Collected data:

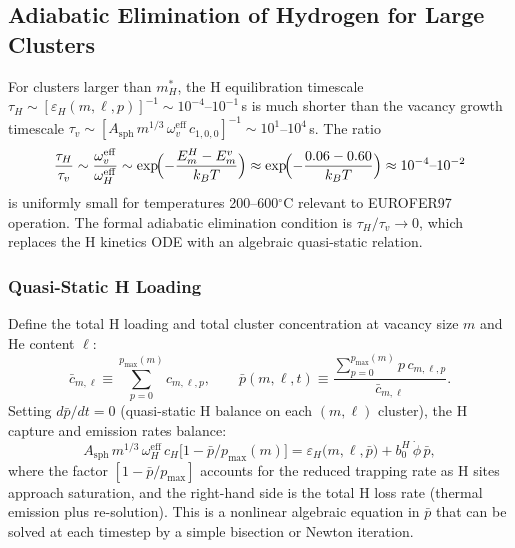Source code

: \subsection{Adiabatic Elimination of Hydrogen for Large Clusters}
\label{sec:H_adiabatic}

For clusters larger than $m_H^*$, the H equilibration timescale
$\tau_H \sim [\varepsilon_H(m,\ell,p)]^{-1} \sim 10^{-4}$--$10^{-1}$\,s
is much shorter than the vacancy growth timescale
$\tau_v \sim [A_{\mathrm{sph}}\,m^{1/3}\,\omega_v^{\mathrm{eff}}\,c_{1,0,0}]^{-1}
\sim 10^1$--$10^4$\,s.  The ratio
\begin{equation}\label{eq:H_timescale_ratio}
    \frac{\tau_H}{\tau_v}
    \sim \frac{\omega_v^{\mathrm{eff}}}{\omega_H^{\mathrm{eff}}}
    \sim \exp\!\Bigl(-\frac{E_m^H - E_m^v}{k_BT}\Bigr)
    \approx \exp\!\Bigl(-\frac{0.06 - 0.60}{k_BT}\Bigr)
    \approx 10^{-4}\text{--}10^{-2}
\end{equation}
is uniformly small for temperatures 200--600$^\circ$C relevant to
EUROFER97 operation.  The formal adiabatic elimination condition is
$\tau_H / \tau_v \to 0$, which replaces the H kinetics ODE with an
algebraic quasi-static relation.

\subsubsection{Quasi-Static H Loading}
\label{sec:H_qss}

Define the total H loading and total cluster concentration at vacancy
size $m$ and He content $\ell$:
\begin{equation}
    \bar{c}_{m,\ell} \equiv \sum_{p=0}^{p_{\max}(m)} c_{m,\ell,p},
    \qquad
    \bar{p}(m,\ell,t)
    \equiv \frac{\displaystyle\sum_{p=0}^{p_{\max}(m)} p\,c_{m,\ell,p}}
               {\bar{c}_{m,\ell}}.
\end{equation}
Setting $d\bar{p}/dt = 0$ (quasi-static H balance on each
$(m,\ell)$ cluster), the H capture and emission rates balance:
\begin{equation}\label{eq:H_qss}
    A_{\mathrm{sph}}\,m^{1/3}\,\omega_H^{\mathrm{eff}}\,c_H
    \bigl[1 - \bar{p}/p_{\max}(m)\bigr]
    = \varepsilon_H\bigl(m,\ell,\bar{p}\bigr)
    + b_0^H\,\dot{\phi}\,\bar{p},
\end{equation}
where the factor $[1 - \bar{p}/p_{\max}]$ accounts for the reduced
trapping rate as H sites approach saturation, and the right-hand side
is the total H loss rate (thermal emission plus re-solution).  This is
a nonlinear algebraic equation in $\bar{p}$ that can be solved at each
timestep by a simple bisection or Newton iteration.

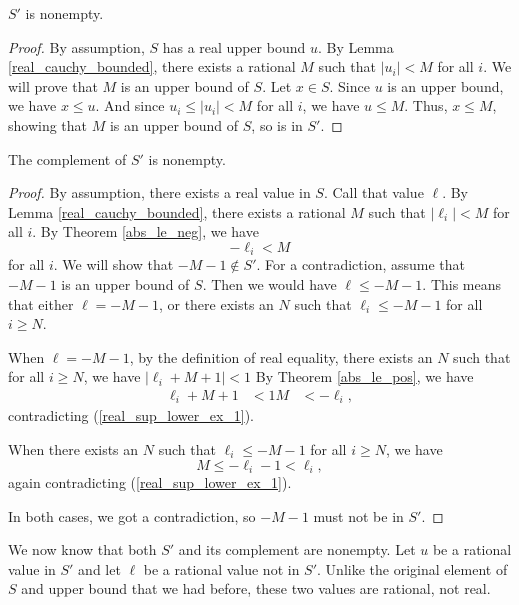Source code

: \documentclass[../../math.tex]{subfiles}
\begin{document}
\begin{lemma}
    $S'$ is nonempty.
\end{lemma}
\begin{proof}
    By assumption, $S$ has a real upper bound $u$.  By Lemma
    \ref{real_cauchy_bounded}, there exists a rational $M$ such that $|u_i| < M$
    for all $i$.  We will prove that $M$ is an upper bound of $S$.  Let $x \in
    S$.  Since $u$ is an upper bound, we have $x \leq u$.  And since $u_i \leq
    |u_i| < M$ for all $i$, we have $u \leq M$.  Thus, $x \leq M$, showing that
    $M$ is an upper bound of $S$, so is in $S'$.
\end{proof}

\begin{lemma}
    The complement of $S'$ is nonempty.
\end{lemma}
\begin{proof}
    By assumption, there exists a real value in $S$.  Call that value $\ell$.
    By Lemma \ref{real_cauchy_bounded}, there exists a rational $M$ such that
    $|\ell_i| < M$ for all $i$.  By Theorem \ref{abs_le_neg}, we have
    \begin{equation} \label{real_sup_lower_ex_1}
        -\ell_i < M
    \end{equation}
    for all $i$.  We will show that $-M - 1 \notin S'$.  For a contradiction,
    assume that $-M - 1$ is an upper bound of $S$.  Then we would have $\ell
    \leq -M - 1$.  This means that either $\ell = -M - 1$, or there exists an
    $N$ such that $\ell_i \leq -M - 1$ for all $i \geq N$.

    When $\ell = -M - 1$, by the definition of real equality, there exists an
    $N$ such that for all $i \geq N$, we have $|\ell_i + M + 1| < 1$  By Theorem
    \ref{abs_le_pos}, we have
    \begin{align*}
        \ell_i + M + 1 &< 1
        M &< -\ell_i,
    \end{align*}
    contradicting (\ref{real_sup_lower_ex_1}).

    When there exists an $N$ such that $\ell_i \leq -M - 1$ for all $i \geq N$,
    we have
    \[
        M \leq -\ell_i - 1 < \ell_i,
    \]
    again contradicting (\ref{real_sup_lower_ex_1}).

    In both cases, we got a contradiction, so $-M - 1$ must not be in $S'$.
\end{proof}

We now know that both $S'$ and its complement are nonempty.  Let $u$ be a
rational value in $S'$ and let $\ell$ be a rational value not in $S'$.  Unlike
the original element of $S$ and upper bound that we had before, these two values
are rational, not real.
\end{document}
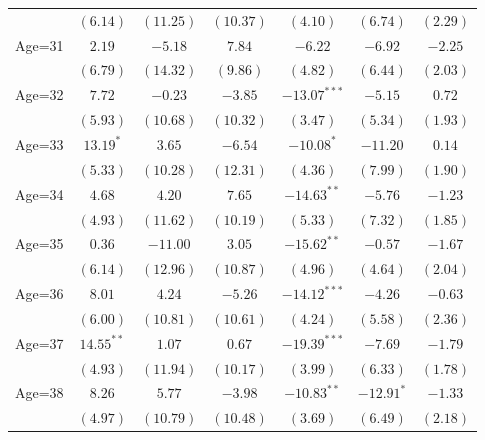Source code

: \documentclass[fullpage]{paper}
\begin{document}
\begin{center}
\begin{longtable}{l c c c c c c }
            & $(6.14)$      & $(11.25)$     & $(10.37)$     & $(4.10)$       & $(6.74)$       & $(2.29)$      \\
Age=31      & $2.19$        & $-5.18$       & $7.84$        & $-6.22$        & $-6.92$        & $-2.25$       \\
            & $(6.79)$      & $(14.32)$     & $(9.86)$      & $(4.82)$       & $(6.44)$       & $(2.03)$      \\
Age=32      & $7.72$        & $-0.23$       & $-3.85$       & $-13.07^{***}$ & $-5.15$        & $0.72$        \\
            & $(5.93)$      & $(10.68)$     & $(10.32)$     & $(3.47)$       & $(5.34)$       & $(1.93)$      \\
Age=33      & $13.19^{*}$   & $3.65$        & $-6.54$       & $-10.08^{*}$   & $-11.20$       & $0.14$        \\
            & $(5.33)$      & $(10.28)$     & $(12.31)$     & $(4.36)$       & $(7.99)$       & $(1.90)$      \\
Age=34      & $4.68$        & $4.20$        & $7.65$        & $-14.63^{**}$  & $-5.76$        & $-1.23$       \\
            & $(4.93)$      & $(11.62)$     & $(10.19)$     & $(5.33)$       & $(7.32)$       & $(1.85)$      \\
Age=35      & $0.36$        & $-11.00$      & $3.05$        & $-15.62^{**}$  & $-0.57$        & $-1.67$       \\
            & $(6.14)$      & $(12.96)$     & $(10.87)$     & $(4.96)$       & $(4.64)$       & $(2.04)$      \\
Age=36      & $8.01$        & $4.24$        & $-5.26$       & $-14.12^{***}$ & $-4.26$        & $-0.63$       \\
            & $(6.00)$      & $(10.81)$     & $(10.61)$     & $(4.24)$       & $(5.58)$       & $(2.36)$      \\
Age=37      & $14.55^{**}$  & $1.07$        & $0.67$        & $-19.39^{***}$ & $-7.69$        & $-1.79$       \\
            & $(4.93)$      & $(11.94)$     & $(10.17)$     & $(3.99)$       & $(6.33)$       & $(1.78)$      \\
Age=38      & $8.26$        & $5.77$        & $-3.98$       & $-10.83^{**}$  & $-12.91^{*}$   & $-1.33$       \\
            & $(4.97)$      & $(10.79)$     & $(10.48)$     & $(3.69)$       & $(6.49)$       & $(2.18)$      \\

\end{longtable}
\end{center}
\end{document}

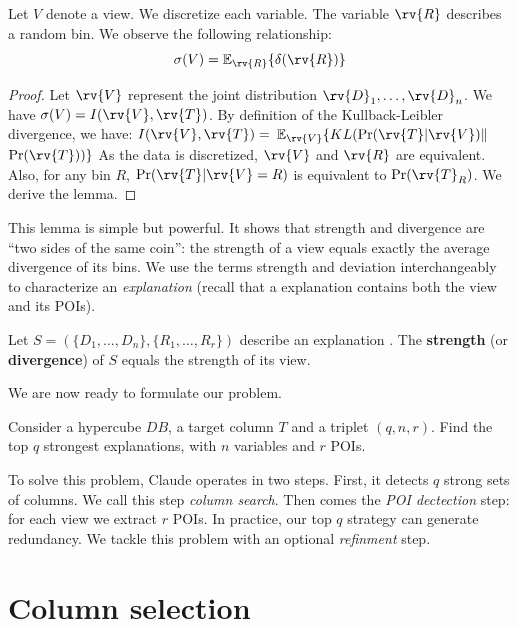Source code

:\begin{lemma}
Let $V$ denote a view. We discretize each variable. The variable $\rv{R}$
describes a random bin.  We observe the following relationship:
\[
    \sigma(V) = \mathbb{E}_{\rv{R}} \{ \delta(\rv{R}) \}
\]
\end{lemma}

\begin{proof}
Let $\rv{V}$ represent the joint distribution $\rv{D}_1, \ldots, \rv{D}_n$.
We have $\sigma(V) = I(\rv{V},\rv{T})$.
By definition of the Kullback-Leibler divergence, we have: 
$I(\rv{V},\rv{T}) = $ $\mathbb{E}_{\rv{V}} \{ KL( \Pr(\rv{T} | \rv{V}) \|$ $ \Pr(\rv{T}) ) \}$
As the data is discretized, $\rv{V}$ and $\rv{R}$ are equivalent. Also,
for any bin $R$, $\Pr(\rv{T} | \rv{V} = R)$ is equivalent to
$\Pr(\rv{T}_R)$. We derive the lemma.
\end{proof}


This lemma is simple but powerful. It shows that strength and divergence are
``two sides of the same coin'': the strength of a view equals exactly the
average divergence of its bins. We use the terms strength and
deviation interchangeably to characterize an \emph{explanation} (recall that a
explanation contains both the view and its POIs).

\begin{definition}
Let $S=(\{ D_1, \ldots, D_n\}, \{R_1, \ldots, R_r\})$ describe an explanation . The
\textbf{strength} (or \textbf{divergence}) of $S$ equals the strength
of its view.
\end{definition}

We are now ready to formulate our problem.

\begin{problem}
Consider a hypercube $DB$, a target column $T$ and a triplet $(q, n, r)$. Find
the top $q$ strongest explanations, with $n$ variables and $r$ POIs.
\end{problem}

To solve this problem, Claude operates in two steps. First, it detects $q$
strong sets of columns.  We call this step \emph{column search}.  Then comes
the \emph{POI dectection} step: for each view we extract $r$ POIs. In practice,
our top $q$ strategy can generate redundancy. We tackle this problem with an
optional \emph{refinment} step.

\section{Column selection}
\label{sec:colum}

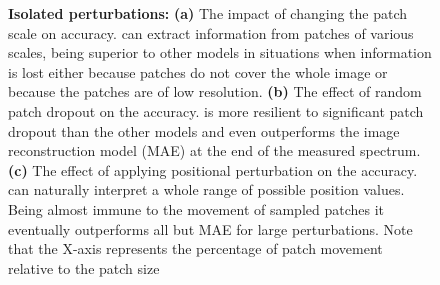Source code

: \begin{figure}[t]
\begin{subfigure}[b]{0.32\textwidth}
\begin{center}
\begin{small}
\begin{sc}
\begin{center}
\end{center}
\end{sc}
\end{small}
\end{center}
\afterplot
\caption{}
\label{fig:shake-sample}
\end{subfigure}
\afterplot
\caption{\textbf{Isolated perturbations:} \textbf{(a)} The impact of changing the patch scale on accuracy. \ours{} can extract information from patches of various scales, being superior to other models in situations when information is lost either because patches do not cover the whole image or because the patches are of low resolution. \textbf{(b)} The effect of random patch dropout on the accuracy. \ours{} is more resilient to significant patch dropout than the other models and even outperforms the image reconstruction model (MAE) at the end of the measured spectrum. \textbf{(c)} The effect of applying positional perturbation on the accuracy. \ours{} can naturally interpret a whole range of possible position values. Being almost immune to the movement of sampled patches it eventually outperforms all but MAE for large perturbations. Note that the X-axis represents the percentage of patch movement relative to the patch size}
\end{figure}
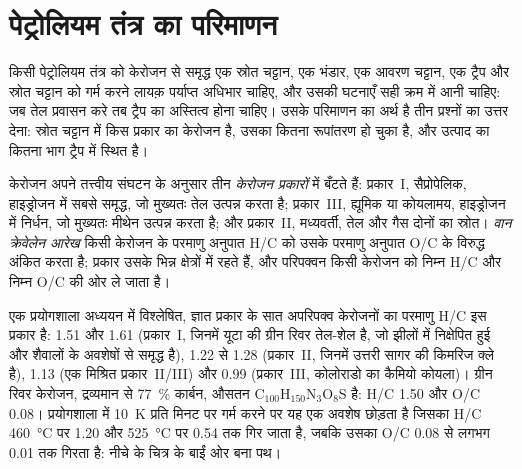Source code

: \section{पेट्रोलियम तंत्र का परिमाणन}\label{sec:b2:energy-geology:petroleum}

किसी पेट्रोलियम तंत्र को केरोजन से समृद्ध एक स्रोत चट्टान, एक भंडार, एक आवरण चट्टान, एक ट्रैप और स्रोत
चट्टान को गर्म करने लायक़ पर्याप्त अधिभार चाहिए, और उसकी घटनाएँ सही क्रम में आनी चाहिए: जब तेल प्रवासन करे
तब ट्रैप का अस्तित्व होना चाहिए। उसके परिमाणन का अर्थ है तीन प्रश्नों का उत्तर देना: स्रोत चट्टान में किस प्रकार
का केरोजन है, उसका कितना रूपांतरण हो चुका है, और उत्पाद का कितना भाग ट्रैप में
स्थित है।

\begin{definition}[केरोजन प्रकार, वान क्रेवेलेन आरेख]\label{def:b2:energy-geology:kerogen}
केरोजन अपने तत्त्वीय संघटन के अनुसार तीन \emph{केरोजन प्रकारों} में बँटते हैं:
प्रकार~I, सैप्रोपेलिक, हाइड्रोजन में सबसे समृद्ध, जो मुख्यतः तेल उत्पन्न करता है; प्रकार~III, ह्यूमिक या कोयलामय,
हाइड्रोजन में निर्धन, जो मुख्यतः मीथेन उत्पन्न करता है; और प्रकार~II, मध्यवर्ती, तेल और गैस दोनों का
स्रोत। \emph{वान क्रेवेलेन आरेख} किसी केरोजन के परमाणु अनुपात H/C को
उसके परमाणु अनुपात O/C के विरुद्ध अंकित करता है; प्रकार उसके भिन्न क्षेत्रों में रहते हैं, और परिपक्वन
किसी केरोजन को निम्न H/C और निम्न O/C की ओर ले जाता है।
\end{definition}

एक प्रयोगशाला अध्ययन में विश्लेषित, ज्ञात प्रकार के सात अपरिपक्व केरोजनों का परमाणु H/C इस प्रकार है:
1.51 और 1.61 (प्रकार~I, जिनमें यूटा की ग्रीन रिवर तेल-शेल है, जो झीलों में निक्षेपित हुई और शैवालों के
अवशेषों से समृद्ध है), 1.22 से 1.28 (प्रकार~II, जिनमें उत्तरी सागर की किमरिज क्ले है),
1.13 (एक मिश्रित प्रकार~II/III) और 0.99 (प्रकार~III, कोलोराडो का कैमियो कोयला)। ग्रीन रिवर
केरोजन, द्रव्यमान से \qty{77}{\percent} कार्बन, औसतन C$_{100}$H$_{150}$N$_3$O$_8$S है: H/C 1.50 और
O/C 0.08। प्रयोगशाला में \qty{10}{K} प्रति मिनट पर गर्म करने पर यह एक अवशेष छोड़ता है जिसका H/C
\qty{460}{\celsius} पर 1.20 और \qty{525}{\celsius} पर 0.54 तक गिर जाता है, जबकि उसका O/C 0.08 से लगभग
0.01 तक गिरता है: नीचे के चित्र के बाईं ओर बना पथ।

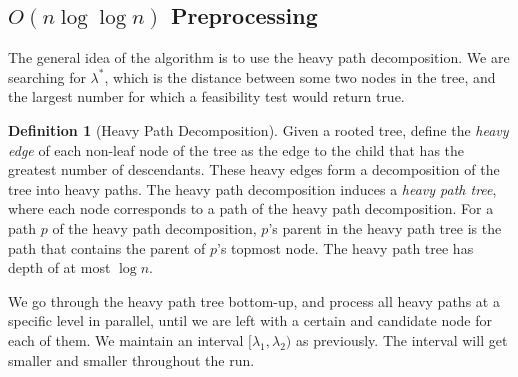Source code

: \documentclass[11pt,a4paper]{article}
\theoremstyle{definition}
\newtheorem{definition}{Definition}
\theoremstyle{remark}
\begin{document}
\subsection{\boldmath$O(n\log\log n)$ Preprocessing} 
The general idea of the algorithm is to use the heavy path decomposition. We are searching for $\lambda^*$, which is the distance between some two nodes in the tree, and the largest number for which a feasibility test would return true.
\begin{definition}[Heavy Path Decomposition] \cite{Sleator1983} Given a rooted tree, define the \emph{heavy edge} of each non-leaf node of the tree as the edge to the child that has the greatest number of descendants. These heavy edges form a decomposition of the tree into heavy paths. The heavy path decomposition induces a \emph{heavy path tree}, where each node corresponds to a path of the heavy path decomposition. For a path $p$ of the heavy path decomposition, $p$'s parent in the heavy path tree is the path that contains the parent of $p$'s topmost node. The heavy path tree has depth of at most $\log n$. %
\end{definition}
We go through the heavy path tree bottom-up, and process all heavy paths at a specific level in parallel, until we are left with a certain and candidate node for each of them. We maintain an interval $[\lambda_1,\lambda_2)$ as previously. The interval will get smaller and smaller throughout the run.
\end{document}
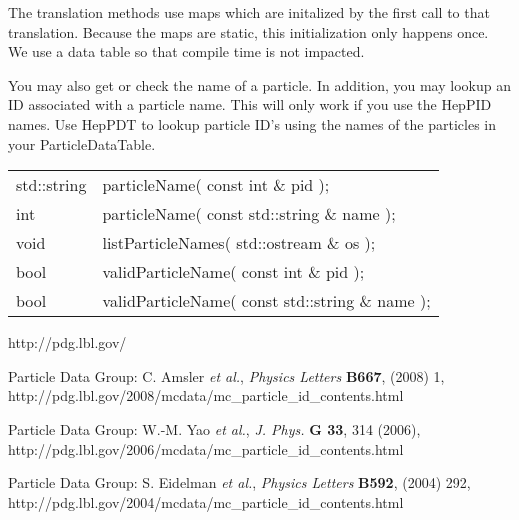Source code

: The translation methods use maps which are initalized by the first call 
to that translation.
Because the maps are static, this initialization only happens once.
We use a data table so that compile time is not impacted.

You may also get or check the name of a particle.  
In addition, you may lookup an ID associated with a particle name.  
This will only work if you use the HepPID names. 
Use HepPDT to lookup particle ID's using the names of the 
particles in your ParticleDataTable.

\begin{center}
\begin{tabular}{ll}
std::string &  particleName( const int \& pid ); \\
int         &  particleName( const std::string \& name ); \\
void        &  listParticleNames( std::ostream \& os ); \\
bool        &  validParticleName( const int \& pid ); \\
bool        &  validParticleName( const std::string \& name ); \\
\end{tabular}
\end{center}

\def\etal{{\it et al.}}

\begin{thebibliography}{9}

http://pdg.lbl.gov/ 

Particle Data Group: C. Amsler \etal, \emph{Physics Letters} \textbf{B667}, (2008) 1,
\newline
http://pdg.lbl.gov/2008/mcdata/mc\_particle\_id\_contents.html

Particle Data Group: W.-M. Yao \etal, \emph{J. Phys.} \textbf{G 33}, 314 (2006),
\newline
http://pdg.lbl.gov/2006/mcdata/mc\_particle\_id\_contents.html

Particle Data Group: S. Eidelman  \etal, \emph{Physics Letters} \textbf{B592}, (2004) 292, 
\newline
http://pdg.lbl.gov/2004/mcdata/mc\_particle\_id\_contents.html

\end{thebibliography}

\newpage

Exercise description: Print exactly the lines from the first line of the records above through the line containing "is uniformly small", both included, and leave the pictures out.

Answer space:
Source code

: \subsection{Adiabatic Elimination of Hydrogen for Large Clusters}
\label{sec:H_adiabatic}

For clusters larger than $m_H^*$, the H equilibration timescale
$\tau_H \sim [\varepsilon_H(m,\ell,p)]^{-1} \sim 10^{-4}$--$10^{-1}$\,s
is much shorter than the vacancy growth timescale
$\tau_v \sim [A_{\mathrm{sph}}\,m^{1/3}\,\omega_v^{\mathrm{eff}}\,c_{1,0,0}]^{-1}
\sim 10^1$--$10^4$\,s.  The ratio
\begin{equation}\label{eq:H_timescale_ratio}
    \frac{\tau_H}{\tau_v}
    \sim \frac{\omega_v^{\mathrm{eff}}}{\omega_H^{\mathrm{eff}}}
    \sim \exp\!\Bigl(-\frac{E_m^H - E_m^v}{k_BT}\Bigr)
    \approx \exp\!\Bigl(-\frac{0.06 - 0.60}{k_BT}\Bigr)
    \approx 10^{-4}\text{--}10^{-2}
\end{equation}
is uniformly small for temperatures 200--600$^\circ$C relevant to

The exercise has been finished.